Empieza un fuego cruzado de "no, no" y "estás loco" y "pero si nos parece genial" que decrece a medida que los cuatros se relajan.

—Ojalá todos los problemas se resolvieran con un beso. —Iñaqui le palmea los hombros a Kuroo—. Hay que ver, nos teníais asustados. Este de aquí estaba planeando comprar una sogas para amarraros al sofá hasta que hablarais.

—Sin comer —advierte Hinata, le queman la punta de los dedos.

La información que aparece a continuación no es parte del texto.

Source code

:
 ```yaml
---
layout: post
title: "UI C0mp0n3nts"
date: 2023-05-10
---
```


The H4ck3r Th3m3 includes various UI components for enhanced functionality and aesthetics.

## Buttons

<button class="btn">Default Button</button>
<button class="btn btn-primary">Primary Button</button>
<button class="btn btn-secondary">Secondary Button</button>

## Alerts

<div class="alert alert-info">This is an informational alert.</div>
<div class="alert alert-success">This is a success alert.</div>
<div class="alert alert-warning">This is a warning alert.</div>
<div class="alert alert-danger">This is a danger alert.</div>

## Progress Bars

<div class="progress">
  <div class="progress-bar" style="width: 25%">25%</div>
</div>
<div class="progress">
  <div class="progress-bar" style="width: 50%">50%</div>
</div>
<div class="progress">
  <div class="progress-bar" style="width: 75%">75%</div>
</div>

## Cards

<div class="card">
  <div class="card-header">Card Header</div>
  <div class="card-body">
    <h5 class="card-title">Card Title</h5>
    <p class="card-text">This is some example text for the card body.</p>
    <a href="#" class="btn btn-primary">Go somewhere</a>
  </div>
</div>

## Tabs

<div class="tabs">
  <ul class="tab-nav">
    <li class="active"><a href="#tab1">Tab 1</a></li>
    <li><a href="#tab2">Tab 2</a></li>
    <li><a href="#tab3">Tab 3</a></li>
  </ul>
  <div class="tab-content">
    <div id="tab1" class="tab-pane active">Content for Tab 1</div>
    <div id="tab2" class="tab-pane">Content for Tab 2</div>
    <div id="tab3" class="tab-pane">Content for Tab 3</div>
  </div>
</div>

Una parte de él quiere contárselo a Kageyama para saber qué opina. Si le resulta raro que dos mejores amigos acaben queriéndose de esa forma—: ¿Es un secreto?

Pregunta porque no quiere cagarla. Será una tumba aunque le duela la lengua de morderse la noticia.

—Bueno —empieza Kuroo. Se rasca la coronilla un poco perdido—. La verdad es que-

—Supongo que no —Kenma abre distraídamente el LoL, los pies orillados en la silla.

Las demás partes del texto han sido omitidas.